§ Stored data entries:
---*---

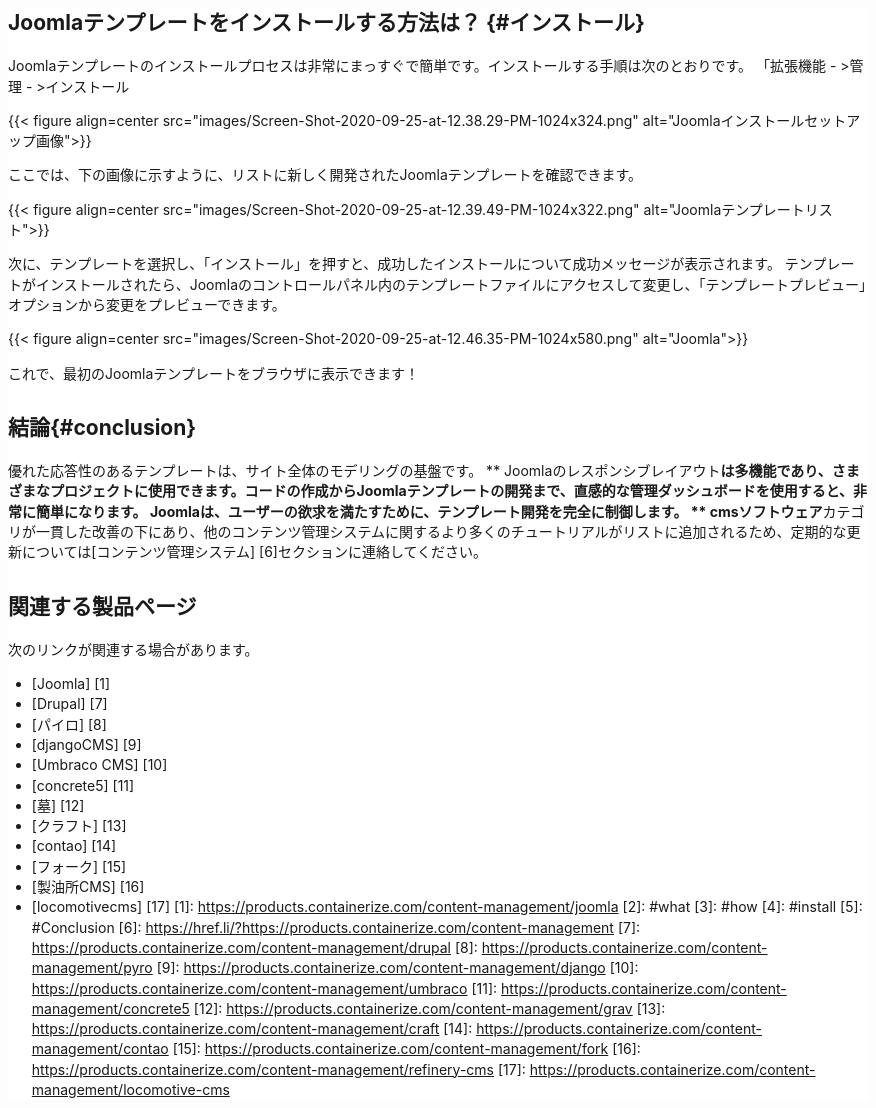 ## Joomlaテンプレートをインストールする方法は？ {#インストール}
Joomlaテンプレートのインストールプロセスは非常にまっすぐで簡単です。インストールする手順は次のとおりです。
「拡張機能 - >管理 - >インストール

{{< figure align=center src="images/Screen-Shot-2020-09-25-at-12.38.29-PM-1024x324.png" alt="Joomlaインストールセットアップ画像">}}

ここでは、下の画像に示すように、リストに新しく開発されたJoomlaテンプレートを確認できます。

{{< figure align=center src="images/Screen-Shot-2020-09-25-at-12.39.49-PM-1024x322.png" alt="Joomlaテンプレートリスト">}}

次に、テンプレートを選択し、「インストール」を押すと、成功したインストールについて成功メッセージが表示されます。
テンプレートがインストールされたら、Joomlaのコントロールパネル内のテンプレートファイルにアクセスして変更し、「テンプレートプレビュー」オプションから変更をプレビューできます。

{{< figure align=center src="images/Screen-Shot-2020-09-25-at-12.46.35-PM-1024x580.png" alt="Joomla">}}

これで、最初のJoomlaテンプレートをブラウザに表示できます！

## 結論{#conclusion}
優れた応答性のあるテンプレートは、サイト全体のモデリングの基盤です。 ** Joomlaのレスポンシブレイアウト**は多機能であり、さまざまなプロジェクトに使用できます。コードの作成からJoomlaテンプレートの開発まで、直感的な管理ダッシュボードを使用すると、非常に簡単になります。 Joomlaは、ユーザーの欲求を満たすために、テンプレート開発を完全に制御します。
** cmsソフトウェア**カテゴリが一貫した改善の下にあり、他のコンテンツ管理システムに関するより多くのチュートリアルがリストに追加されるため、定期的な更新については[コンテンツ管理システム] [6]セクションに連絡してください。

## 関連する製品ページ
次のリンクが関連する場合があります。
  * [Joomla] [1]
  * [Drupal] [7]
  * [パイロ] [8]
  * [djangoCMS] [9]
  * [Umbraco CMS] [10]
  * [concrete5] [11]
  * [墓] [12]
  * [クラフト] [13]
  * [contao] [14]
  * [フォーク] [15]
  * [製油所CMS] [16]
  * [locomotivecms] [17]
[1]: https://products.containerize.com/content-management/joomla
[2]: #what
[3]: #how
[4]: #install
[5]: #Conclusion
[6]: https://href.li/?https://products.containerize.com/content-management
[7]: https://products.containerize.com/content-management/drupal
[8]: https://products.containerize.com/content-management/pyro
[9]: https://products.containerize.com/content-management/django
[10]: https://products.containerize.com/content-management/umbraco
[11]: https://products.containerize.com/content-management/concrete5
[12]: https://products.containerize.com/content-management/grav
[13]: https://products.containerize.com/content-management/craft
[14]: https://products.containerize.com/content-management/contao
[15]: https://products.containerize.com/content-management/fork
[16]: https://products.containerize.com/content-management/refinery-cms
[17]: https://products.containerize.com/content-management/locomotive-cms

---*---

§ What to do: Lines from the one containing "[15]: https://products.containerize.com/content-management/fork" through the final line of the entries are the only ones to print, and each must match exactly.

§ Finished exercise:
[15]: https://products.containerize.com/content-management/fork
[16]: https://products.containerize.com/content-management/refinery-cms
[17]: https://products.containerize.com/content-management/locomotive-cms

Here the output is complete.